### ACTIVITY
Return the listing in full, word for word.

### ENTRIES SUPPLIED
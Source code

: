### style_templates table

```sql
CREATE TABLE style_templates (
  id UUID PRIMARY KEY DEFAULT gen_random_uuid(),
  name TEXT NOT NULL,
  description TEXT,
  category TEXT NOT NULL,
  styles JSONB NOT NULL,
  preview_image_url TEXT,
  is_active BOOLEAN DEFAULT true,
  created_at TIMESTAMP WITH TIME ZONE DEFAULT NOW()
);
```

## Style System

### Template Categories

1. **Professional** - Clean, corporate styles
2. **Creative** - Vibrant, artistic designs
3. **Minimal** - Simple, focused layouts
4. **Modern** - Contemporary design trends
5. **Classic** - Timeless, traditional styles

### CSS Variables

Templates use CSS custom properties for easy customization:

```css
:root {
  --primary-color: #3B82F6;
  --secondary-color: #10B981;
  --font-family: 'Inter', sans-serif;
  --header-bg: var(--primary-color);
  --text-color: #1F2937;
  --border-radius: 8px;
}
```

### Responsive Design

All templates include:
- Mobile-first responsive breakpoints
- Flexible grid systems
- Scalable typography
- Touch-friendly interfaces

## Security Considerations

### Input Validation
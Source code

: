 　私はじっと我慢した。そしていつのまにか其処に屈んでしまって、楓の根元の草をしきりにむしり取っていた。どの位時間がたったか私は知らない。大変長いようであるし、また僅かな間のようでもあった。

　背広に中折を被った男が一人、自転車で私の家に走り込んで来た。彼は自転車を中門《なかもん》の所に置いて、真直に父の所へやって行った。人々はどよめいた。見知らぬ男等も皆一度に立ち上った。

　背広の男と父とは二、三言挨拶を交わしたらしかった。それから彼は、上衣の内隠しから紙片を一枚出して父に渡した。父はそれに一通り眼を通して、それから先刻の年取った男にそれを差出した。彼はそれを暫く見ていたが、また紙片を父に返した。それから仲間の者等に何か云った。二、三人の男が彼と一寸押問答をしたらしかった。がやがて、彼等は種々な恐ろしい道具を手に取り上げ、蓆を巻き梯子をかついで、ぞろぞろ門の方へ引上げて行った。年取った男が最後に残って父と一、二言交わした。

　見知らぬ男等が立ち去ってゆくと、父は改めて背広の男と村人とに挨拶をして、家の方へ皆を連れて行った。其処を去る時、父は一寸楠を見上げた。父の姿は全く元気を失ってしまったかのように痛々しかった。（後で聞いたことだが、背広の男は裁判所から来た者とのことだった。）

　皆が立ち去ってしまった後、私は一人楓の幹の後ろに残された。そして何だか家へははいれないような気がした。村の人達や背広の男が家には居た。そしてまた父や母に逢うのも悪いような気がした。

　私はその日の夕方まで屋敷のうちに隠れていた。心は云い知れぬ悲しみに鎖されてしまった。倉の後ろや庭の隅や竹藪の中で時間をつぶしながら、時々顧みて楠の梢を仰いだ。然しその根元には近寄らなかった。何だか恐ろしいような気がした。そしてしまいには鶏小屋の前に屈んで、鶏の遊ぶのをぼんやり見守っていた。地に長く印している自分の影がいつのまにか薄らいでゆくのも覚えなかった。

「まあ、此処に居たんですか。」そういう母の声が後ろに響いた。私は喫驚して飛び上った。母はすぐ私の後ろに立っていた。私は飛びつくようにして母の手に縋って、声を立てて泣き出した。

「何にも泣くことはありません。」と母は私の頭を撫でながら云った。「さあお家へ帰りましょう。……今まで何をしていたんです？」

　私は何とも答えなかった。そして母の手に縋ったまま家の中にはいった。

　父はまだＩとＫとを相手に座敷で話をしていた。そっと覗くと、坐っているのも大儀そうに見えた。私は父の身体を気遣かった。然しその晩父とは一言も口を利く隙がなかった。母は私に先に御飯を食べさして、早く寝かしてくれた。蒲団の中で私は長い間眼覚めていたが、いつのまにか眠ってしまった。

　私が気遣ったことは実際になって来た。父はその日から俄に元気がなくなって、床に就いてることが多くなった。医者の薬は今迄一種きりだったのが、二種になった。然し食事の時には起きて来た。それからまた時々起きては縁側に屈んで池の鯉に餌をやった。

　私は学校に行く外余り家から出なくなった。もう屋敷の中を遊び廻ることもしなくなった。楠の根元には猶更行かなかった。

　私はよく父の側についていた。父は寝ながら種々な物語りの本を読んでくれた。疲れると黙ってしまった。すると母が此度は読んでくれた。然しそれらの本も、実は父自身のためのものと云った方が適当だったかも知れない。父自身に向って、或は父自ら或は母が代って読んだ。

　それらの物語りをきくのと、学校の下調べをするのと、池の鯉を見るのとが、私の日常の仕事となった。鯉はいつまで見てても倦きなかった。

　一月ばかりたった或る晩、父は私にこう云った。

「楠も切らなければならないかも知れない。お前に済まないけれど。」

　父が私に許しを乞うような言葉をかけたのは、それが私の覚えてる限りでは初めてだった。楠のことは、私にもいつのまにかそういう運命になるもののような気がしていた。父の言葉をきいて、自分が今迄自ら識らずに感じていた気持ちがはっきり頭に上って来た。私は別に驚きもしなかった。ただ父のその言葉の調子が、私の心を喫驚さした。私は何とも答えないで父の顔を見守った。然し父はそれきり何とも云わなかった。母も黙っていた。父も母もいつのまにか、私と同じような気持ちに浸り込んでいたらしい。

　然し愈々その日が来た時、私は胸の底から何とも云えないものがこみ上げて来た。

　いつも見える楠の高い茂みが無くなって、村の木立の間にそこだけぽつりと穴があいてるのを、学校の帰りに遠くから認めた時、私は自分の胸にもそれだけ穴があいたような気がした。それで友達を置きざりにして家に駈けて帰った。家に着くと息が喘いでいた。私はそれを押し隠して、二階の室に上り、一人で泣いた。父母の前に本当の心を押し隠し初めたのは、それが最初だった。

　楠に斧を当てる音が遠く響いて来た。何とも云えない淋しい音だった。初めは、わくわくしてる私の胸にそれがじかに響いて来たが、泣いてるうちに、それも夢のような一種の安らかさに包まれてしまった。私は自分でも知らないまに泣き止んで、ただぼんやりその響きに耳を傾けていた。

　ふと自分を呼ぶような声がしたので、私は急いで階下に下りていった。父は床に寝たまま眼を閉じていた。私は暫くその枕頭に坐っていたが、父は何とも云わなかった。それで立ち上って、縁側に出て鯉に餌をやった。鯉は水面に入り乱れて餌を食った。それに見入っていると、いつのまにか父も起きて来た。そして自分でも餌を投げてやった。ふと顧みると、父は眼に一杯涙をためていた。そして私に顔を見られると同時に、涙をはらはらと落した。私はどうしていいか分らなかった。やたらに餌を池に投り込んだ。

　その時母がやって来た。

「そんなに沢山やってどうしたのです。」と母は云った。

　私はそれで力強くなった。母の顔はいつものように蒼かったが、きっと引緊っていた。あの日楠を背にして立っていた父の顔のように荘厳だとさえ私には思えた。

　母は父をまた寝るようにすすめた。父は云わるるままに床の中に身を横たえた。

### SOLUTION TO THIS EXERCISE
Source code

:### style_templates table

```sql
CREATE TABLE style_templates (
  id UUID PRIMARY KEY DEFAULT gen_random_uuid(),
  name TEXT NOT NULL,
  description TEXT,
  category TEXT NOT NULL,
  styles JSONB NOT NULL,
  preview_image_url TEXT,
  is_active BOOLEAN DEFAULT true,
  created_at TIMESTAMP WITH TIME ZONE DEFAULT NOW()
);
```

## Style System

### Template Categories

1. **Professional** - Clean, corporate styles
2. **Creative** - Vibrant, artistic designs
3. **Minimal** - Simple, focused layouts
4. **Modern** - Contemporary design trends
5. **Classic** - Timeless, traditional styles

### CSS Variables

Templates use CSS custom properties for easy customization:

```css
:root {
  --primary-color: #3B82F6;
  --secondary-color: #10B981;
  --font-family: 'Inter', sans-serif;
  --header-bg: var(--primary-color);
  --text-color: #1F2937;
  --border-radius: 8px;
}
```

### Responsive Design

All templates include:
- Mobile-first responsive breakpoints
- Flexible grid systems
- Scalable typography
- Touch-friendly interfaces

## Security Considerations

### Input Validation
Source code

: 　私はじっと我慢した。そしていつのまにか其処に屈んでしまって、楓の根元の草をしきりにむしり取っていた。どの位時間がたったか私は知らない。大変長いようであるし、また僅かな間のようでもあった。

　背広に中折を被った男が一人、自転車で私の家に走り込んで来た。彼は自転車を中門《なかもん》の所に置いて、真直に父の所へやって行った。人々はどよめいた。見知らぬ男等も皆一度に立ち上った。

　背広の男と父とは二、三言挨拶を交わしたらしかった。それから彼は、上衣の内隠しから紙片を一枚出して父に渡した。父はそれに一通り眼を通して、それから先刻の年取った男にそれを差出した。彼はそれを暫く見ていたが、また紙片を父に返した。それから仲間の者等に何か云った。二、三人の男が彼と一寸押問答をしたらしかった。がやがて、彼等は種々な恐ろしい道具を手に取り上げ、蓆を巻き梯子をかついで、ぞろぞろ門の方へ引上げて行った。年取った男が最後に残って父と一、二言交わした。

　見知らぬ男等が立ち去ってゆくと、父は改めて背広の男と村人とに挨拶をして、家の方へ皆を連れて行った。其処を去る時、父は一寸楠を見上げた。父の姿は全く元気を失ってしまったかのように痛々しかった。（後で聞いたことだが、背広の男は裁判所から来た者とのことだった。）

　皆が立ち去ってしまった後、私は一人楓の幹の後ろに残された。そして何だか家へははいれないような気がした。村の人達や背広の男が家には居た。そしてまた父や母に逢うのも悪いような気がした。

　私はその日の夕方まで屋敷のうちに隠れていた。心は云い知れぬ悲しみに鎖されてしまった。倉の後ろや庭の隅や竹藪の中で時間をつぶしながら、時々顧みて楠の梢を仰いだ。然しその根元には近寄らなかった。何だか恐ろしいような気がした。そしてしまいには鶏小屋の前に屈んで、鶏の遊ぶのをぼんやり見守っていた。地に長く印している自分の影がいつのまにか薄らいでゆくのも覚えなかった。

「まあ、此処に居たんですか。」そういう母の声が後ろに響いた。私は喫驚して飛び上った。母はすぐ私の後ろに立っていた。私は飛びつくようにして母の手に縋って、声を立てて泣き出した。

「何にも泣くことはありません。」と母は私の頭を撫でながら云った。「さあお家へ帰りましょう。……今まで何をしていたんです？」

　私は何とも答えなかった。そして母の手に縋ったまま家の中にはいった。

　父はまだＩとＫとを相手に座敷で話をしていた。そっと覗くと、坐っているのも大儀そうに見えた。私は父の身体を気遣かった。然しその晩父とは一言も口を利く隙がなかった。母は私に先に御飯を食べさして、早く寝かしてくれた。蒲団の中で私は長い間眼覚めていたが、いつのまにか眠ってしまった。

　私が気遣ったことは実際になって来た。父はその日から俄に元気がなくなって、床に就いてることが多くなった。医者の薬は今迄一種きりだったのが、二種になった。然し食事の時には起きて来た。それからまた時々起きては縁側に屈んで池の鯉に餌をやった。

　私は学校に行く外余り家から出なくなった。もう屋敷の中を遊び廻ることもしなくなった。楠の根元には猶更行かなかった。

　私はよく父の側についていた。父は寝ながら種々な物語りの本を読んでくれた。疲れると黙ってしまった。すると母が此度は読んでくれた。然しそれらの本も、実は父自身のためのものと云った方が適当だったかも知れない。父自身に向って、或は父自ら或は母が代って読んだ。

　それらの物語りをきくのと、学校の下調べをするのと、池の鯉を見るのとが、私の日常の仕事となった。鯉はいつまで見てても倦きなかった。

　一月ばかりたった或る晩、父は私にこう云った。

「楠も切らなければならないかも知れない。お前に済まないけれど。」

　父が私に許しを乞うような言葉をかけたのは、それが私の覚えてる限りでは初めてだった。楠のことは、私にもいつのまにかそういう運命になるもののような気がしていた。父の言葉をきいて、自分が今迄自ら識らずに感じていた気持ちがはっきり頭に上って来た。私は別に驚きもしなかった。ただ父のその言葉の調子が、私の心を喫驚さした。私は何とも答えないで父の顔を見守った。然し父はそれきり何とも云わなかった。母も黙っていた。父も母もいつのまにか、私と同じような気持ちに浸り込んでいたらしい。

　然し愈々その日が来た時、私は胸の底から何とも云えないものがこみ上げて来た。

　いつも見える楠の高い茂みが無くなって、村の木立の間にそこだけぽつりと穴があいてるのを、学校の帰りに遠くから認めた時、私は自分の胸にもそれだけ穴があいたような気がした。それで友達を置きざりにして家に駈けて帰った。家に着くと息が喘いでいた。私はそれを押し隠して、二階の室に上り、一人で泣いた。父母の前に本当の心を押し隠し初めたのは、それが最初だった。

　楠に斧を当てる音が遠く響いて来た。何とも云えない淋しい音だった。初めは、わくわくしてる私の胸にそれがじかに響いて来たが、泣いてるうちに、それも夢のような一種の安らかさに包まれてしまった。私は自分でも知らないまに泣き止んで、ただぼんやりその響きに耳を傾けていた。

　ふと自分を呼ぶような声がしたので、私は急いで階下に下りていった。父は床に寝たまま眼を閉じていた。私は暫くその枕頭に坐っていたが、父は何とも云わなかった。それで立ち上って、縁側に出て鯉に餌をやった。鯉は水面に入り乱れて餌を食った。それに見入っていると、いつのまにか父も起きて来た。そして自分でも餌を投げてやった。ふと顧みると、父は眼に一杯涙をためていた。そして私に顔を見られると同時に、涙をはらはらと落した。私はどうしていいか分らなかった。やたらに餌を池に投り込んだ。

　その時母がやって来た。

「そんなに沢山やってどうしたのです。」と母は云った。

　私はそれで力強くなった。母の顔はいつものように蒼かったが、きっと引緊っていた。あの日楠を背にして立っていた父の顔のように荘厳だとさえ私には思えた。

　母は父をまた寝るようにすすめた。父は云わるるままに床の中に身を横たえた。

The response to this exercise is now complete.